The majority of vendors who provide encryption products and EKM solutions do not enable the use of third-party EKM for encryption keys. Despite third-party compliance with the OASIS KMIP standard, this remains the case. Most solutions are unable to obtain a single cryptographic solution that can meet all of their cryptographic standards. Many use cases that need encryption, such as data protection at rest, SSL/TLS, and SSH, can be included. An application running in a secure enclave is isolated because no other application can access its encrypted memory space.

The most challenging aspect of any third-party cryptography deployment is understanding the numerous vendor configurations, system parameters, platform requirements, and system constraints connected with a cryptographic solution. The number of various manufacturers’ cryptographic solutions implemented inside a particular environment raises the overall complexity level of the system.

SafeLiShare Confidential Computing technology allows the creation of run-time environments, called secure enclaves, that assign encrypted memory space to user applications. Confidential computing hardware protects the keys used to decrypt the encrypted memory space assigned to applications. The data being processed by an application running in a secure enclave, and the code of the application, is protected from other applications that may be running on the same computer. Before providing a data decryption key to an application, the secure enclave in which the application is running is required to “attest” itself to the satisfaction of the policy server. Attestation services are provided by the hardware manufacturer and, more recently, by infrastructure providers.

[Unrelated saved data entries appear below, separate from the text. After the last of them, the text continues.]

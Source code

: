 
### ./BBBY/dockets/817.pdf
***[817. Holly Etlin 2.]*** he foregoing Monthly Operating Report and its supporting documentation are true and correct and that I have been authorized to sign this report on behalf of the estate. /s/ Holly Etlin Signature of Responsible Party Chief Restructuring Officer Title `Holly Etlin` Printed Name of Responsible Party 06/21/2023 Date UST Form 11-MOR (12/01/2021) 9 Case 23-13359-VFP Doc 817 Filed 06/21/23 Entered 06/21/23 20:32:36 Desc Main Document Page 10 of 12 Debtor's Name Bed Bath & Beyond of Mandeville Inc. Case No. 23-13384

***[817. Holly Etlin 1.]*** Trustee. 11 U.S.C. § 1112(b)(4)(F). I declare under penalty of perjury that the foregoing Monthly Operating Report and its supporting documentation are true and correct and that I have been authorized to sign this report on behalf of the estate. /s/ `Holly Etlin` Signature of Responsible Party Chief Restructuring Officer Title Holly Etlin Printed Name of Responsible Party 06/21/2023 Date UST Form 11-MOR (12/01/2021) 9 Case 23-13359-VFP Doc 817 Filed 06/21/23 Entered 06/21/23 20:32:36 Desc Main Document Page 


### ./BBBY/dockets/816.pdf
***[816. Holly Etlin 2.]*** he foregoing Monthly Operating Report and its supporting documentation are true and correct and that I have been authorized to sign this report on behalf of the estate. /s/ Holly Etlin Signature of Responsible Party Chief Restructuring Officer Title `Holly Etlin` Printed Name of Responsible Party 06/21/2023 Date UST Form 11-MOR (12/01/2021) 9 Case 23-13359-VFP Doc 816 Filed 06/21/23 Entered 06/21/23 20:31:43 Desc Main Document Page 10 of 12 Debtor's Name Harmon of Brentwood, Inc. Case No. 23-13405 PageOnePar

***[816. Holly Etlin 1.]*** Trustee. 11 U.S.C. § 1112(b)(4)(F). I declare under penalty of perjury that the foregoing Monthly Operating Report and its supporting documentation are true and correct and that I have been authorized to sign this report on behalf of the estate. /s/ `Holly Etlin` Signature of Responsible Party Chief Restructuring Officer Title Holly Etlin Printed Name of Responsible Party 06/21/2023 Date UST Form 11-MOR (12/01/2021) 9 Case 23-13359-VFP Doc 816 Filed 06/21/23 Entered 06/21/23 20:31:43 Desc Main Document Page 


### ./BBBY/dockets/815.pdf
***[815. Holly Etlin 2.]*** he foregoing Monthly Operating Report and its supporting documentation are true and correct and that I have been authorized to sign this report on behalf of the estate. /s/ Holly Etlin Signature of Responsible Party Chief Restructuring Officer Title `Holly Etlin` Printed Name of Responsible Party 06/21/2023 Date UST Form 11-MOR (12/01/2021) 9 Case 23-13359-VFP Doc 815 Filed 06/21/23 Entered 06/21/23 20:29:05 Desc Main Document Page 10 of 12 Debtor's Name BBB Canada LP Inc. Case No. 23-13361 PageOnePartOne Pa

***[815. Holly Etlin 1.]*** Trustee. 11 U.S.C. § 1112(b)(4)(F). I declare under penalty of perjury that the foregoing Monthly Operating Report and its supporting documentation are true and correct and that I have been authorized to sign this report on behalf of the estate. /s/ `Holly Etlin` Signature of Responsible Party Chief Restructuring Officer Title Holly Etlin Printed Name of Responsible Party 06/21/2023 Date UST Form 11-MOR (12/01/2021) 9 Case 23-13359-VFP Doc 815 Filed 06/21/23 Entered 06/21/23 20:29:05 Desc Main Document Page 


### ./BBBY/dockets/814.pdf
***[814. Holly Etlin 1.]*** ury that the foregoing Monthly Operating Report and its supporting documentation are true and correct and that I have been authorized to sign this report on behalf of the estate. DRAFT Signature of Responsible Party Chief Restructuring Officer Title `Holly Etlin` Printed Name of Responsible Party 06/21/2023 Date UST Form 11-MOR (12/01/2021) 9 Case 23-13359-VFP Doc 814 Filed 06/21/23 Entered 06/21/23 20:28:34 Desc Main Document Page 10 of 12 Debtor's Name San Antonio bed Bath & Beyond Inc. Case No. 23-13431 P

Encrypted Data Clean Room by SafeLiShare

Summary

SafeLiShare uses infrastructure services running in secure enclaves to generate encryption keys that may be used by data and application owners to encrypt their data and applications. The corresponding decryption keys are only made available by the policy server to applications inside a secure enclave.

The key to keeping your data secure is to develop risk-based data security practices. You may improve data security and compliance by identifying and categorizing your data, analyzing and managing IT risks, and implementing suitable controls.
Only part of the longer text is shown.